The problem with these prepositions/prefixes is that they are pronounced either voiced [z] or voiceless [s] according to the following consonant (regressive assimilation of voiceness). In Czech we have strict orthographic rules for writing s/z (based on etymology), regardless of pronunciation - a real nightmare for the school children as the pronunciation cannot be a clue.

BTW, ściąć is stíti (setnu, setneš, ...; sťal, sťala, ...) in Czech, always pronounced with [s] as the palatal consonant ť is voiceless.


----------



## Ben Jamin

bibax said:


> The Protoslavic word for 'with' was *sъn*, it's for sure.

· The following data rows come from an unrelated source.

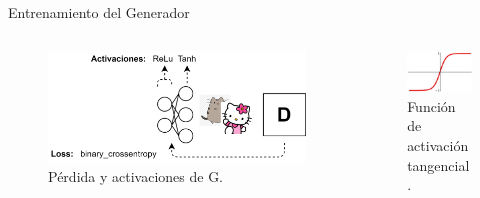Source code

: \begin{frame}{Entrenamiento del Generador}
    \begin{columns}[T]
    \begin{column}{.55\textwidth}
    
    \begin{figure}
        \centering
        \includegraphics[width=\textwidth]{Slides/figures/GAN/Generador Red.png}
        \caption{Pérdida y activaciones de G.}
    \end{figure}
    
    \end{column}
    \hfill
    \begin{column}{.45\textwidth}
    
    \begin{figure}
        \centering
        \includegraphics[width=\textwidth]{Slides/figures/GAN/Tanh.jpg}
        \caption{Función de activación tangencial.}
    \end{figure}
    
    \end{column}
    \end{columns}
    

\end{frame}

The final *n* was eventually dropped, only in some cases it is still preserved, e.g. in Czech: *sъ*n* jimi (with them) > s *n*imi, not s jimi; *sъ*n*jesti > s*n*ísti (to eat up), s*n*ědl, not sjísti, sjedl.
> 
> *Sъn*- is really a cognate with cum-/con-/syn-, however there are other Proto-IE/Protoslavic prepositions (prefixes) that also led to the simple *s* or *z *in (some) modern Slavic languages. They are cognate with Greek kata- or ek-.
> 
> The problem with these prepositions/prefixes is that they are pronounced either voiced [z] or voiceless [s] according to the following consonant (regressive assimilation of voiceness). In Czech we have strict orthographic rules for writing s/z (based on etymology), regardless of pronunciation - a real nightmare for the school children as the pronunciation cannot be a clue.
> 
> BTW, ściąć is stíti (setnu, setneš, ...; sťal, sťala, ...) in Czech, always pronounced with [s] as the palatal consonant ť is voiceless.



The Protoslavic *sъn *is to be found as "są" in the Polish word "*są*siad" (from *sъnsiad?)*. 

It's a riddle why Greek, a kentum language, has "συν", while Latin has "cum".


----------